Stacey Barrow, from York, had brought her children to witness the historic moment, and had a ‘ringside’ seat perched on the wall beliow the Yorkshire Museum.
“It was wonderful!” she told The Press as the echoes of the salute died away and the gunsmoke drifted across the ruins of St Mary’s.
“I loved the ceremony of it. I loved the silence while everyone was waiting for the salute. I loved the atmosphere."
She added: “I loved the Queen, and I think Charles is going to be a really great King. I love what they embody, for England and for us.”
“It makes you proud to be British!” added 78-year-old David Lloyd-Dudley, also from York.
“Nobody elsde can do it like this. It was absolutely brilliant.”
Mr Lloyd-Dudley said he would rather be taking part in an event to celebrate the Coronation than just sitting watching it at home.
And he added that afterwards he’d be having a pint to celebrate. “I’ll drink to the King’s health!” he said.
Laura Harling, from Walifiornia, was in York on holiday with her husband – 50 years exactly after they had come here on their honeymoon half a century ago.

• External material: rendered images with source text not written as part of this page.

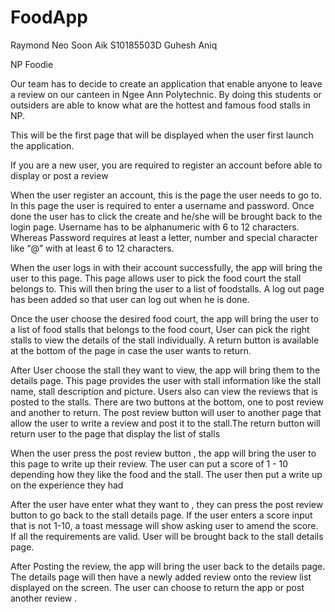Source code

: # FoodApp

Raymond Neo Soon Aik S10185503D
Guhesh
Aniq

NP Foodie

Our team has to decide to create an application that enable anyone to leave a review on our canteen in Ngee Ann Polytechnic. By doing this students or outsiders are able to know what are the hottest and famous food stalls in NP.


This will be the first page that will be displayed when the user first launch the application.

			









If you are a new user, you are required to register an account before able to display or post a review


















When the user register an account, this is the page the user needs to go to. In this page the user is required to enter a username and password. Once done the user has to click the create and he/she will be brought back to the login page. Username has to be alphanumeric with 6 to 12 characters. Whereas Password requires at least a letter, number and special character like “@”  with at least  6 to 12 characters.    












  When the user logs in with their account successfully, the app will bring the user to this page. This page allows user to pick the food court the stall belongs to. This will then bring the user to a list of foodstalls. A log out page has been added so that user can log out when he is done.            
 

Once the user choose the desired food court, the app will bring the user to a list of food stalls that belongs to the food court, User can pick the right stalls to view the details of the stall individually. A return button is available at the bottom of the page in case the user wants to return.
















After User choose the stall they want to view, the app will bring them to the details page. This page provides the user with stall information like the stall name, stall description and picture.
Users also can view the reviews that is posted to the stalls. There are two buttons at the bottom, one to post review and another to return. The post review button will user to another page that allow the user to write a review and post it to the stall.The return button will return user to the page that display the list of stalls










When the user press the post review button , the app will bring the user to this page to write up their review. The user can put a score of 1 - 10 depending how they like the food and the stall. The user then put a write up on the experience they had



















After the user have enter what they want to , they can press the post review button to go back to the stall details page. If the user enters a score input that is not 1-10, a toast message will show asking user to amend the score. If all the requirements are valid. User will be brought back to the stall details page.
















After Posting the review, the app will bring the user back to the details page. The details page will then have a newly added review onto the review list displayed on the screen. The user can choose to return the app or post another review .

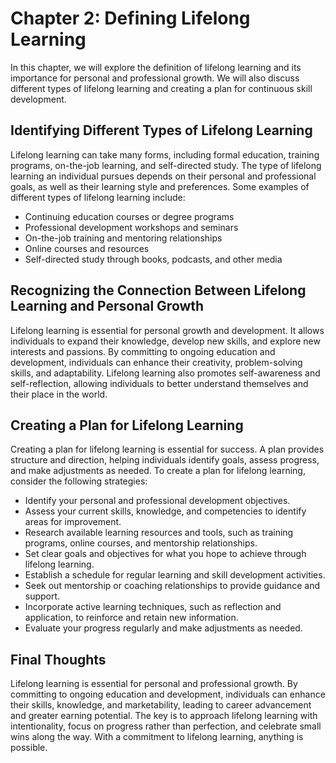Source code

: Chapter 2: Defining Lifelong Learning
=====================================

In this chapter, we will explore the definition of lifelong learning and its importance for personal and professional growth. We will also discuss different types of lifelong learning and creating a plan for continuous skill development.

Identifying Different Types of Lifelong Learning
------------------------------------------------

Lifelong learning can take many forms, including formal education, training programs, on-the-job learning, and self-directed study. The type of lifelong learning an individual pursues depends on their personal and professional goals, as well as their learning style and preferences. Some examples of different types of lifelong learning include:

* Continuing education courses or degree programs
* Professional development workshops and seminars
* On-the-job training and mentoring relationships
* Online courses and resources
* Self-directed study through books, podcasts, and other media

Recognizing the Connection Between Lifelong Learning and Personal Growth
------------------------------------------------------------------------

Lifelong learning is essential for personal growth and development. It allows individuals to expand their knowledge, develop new skills, and explore new interests and passions. By committing to ongoing education and development, individuals can enhance their creativity, problem-solving skills, and adaptability. Lifelong learning also promotes self-awareness and self-reflection, allowing individuals to better understand themselves and their place in the world.

Creating a Plan for Lifelong Learning
-------------------------------------

Creating a plan for lifelong learning is essential for success. A plan provides structure and direction, helping individuals identify goals, assess progress, and make adjustments as needed. To create a plan for lifelong learning, consider the following strategies:

* Identify your personal and professional development objectives.
* Assess your current skills, knowledge, and competencies to identify areas for improvement.
* Research available learning resources and tools, such as training programs, online courses, and mentorship relationships.
* Set clear goals and objectives for what you hope to achieve through lifelong learning.
* Establish a schedule for regular learning and skill development activities.
* Seek out mentorship or coaching relationships to provide guidance and support.
* Incorporate active learning techniques, such as reflection and application, to reinforce and retain new information.
* Evaluate your progress regularly and make adjustments as needed.

Final Thoughts
--------------

Lifelong learning is essential for personal and professional growth. By committing to ongoing education and development, individuals can enhance their skills, knowledge, and marketability, leading to career advancement and greater earning potential. The key is to approach lifelong learning with intentionality, focus on progress rather than perfection, and celebrate small wins along the way. With a commitment to lifelong learning, anything is possible.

They hadn’t realised, when they arranged to come, that their visit would coincide with the King’s Coronation.
“But we’re looking forward to it!” she said, speaking just before the salute.
“We’re so happy to be in York. It’s such a lovely city!”
Earlier, a military band had played in St Helen’s Square, before marching to Museum Gardens to entertain the waiting crowd as the hour for the salute drew nearer.
The Lord Mayor of York David Carr arrived to witness the ceremony just before 12 noon, and the the large crowd then stood in respectful, expectant silence.
A white cloth was then dropped to signal the moment that the King was crowned, and the first shot of the salute was fired by members of the 4th Regiment Royal Artillery.
Three guns were used, their barrels angled towards the ruins of St Mary’s Abbey.
There was a slight hitch when, part way through the salute, one of the three guns stopped working.
But this was the British Army. Unfazed, rounds from the defective gun were carried to the other two guns – and the 21-gun salute was completed with barely a break.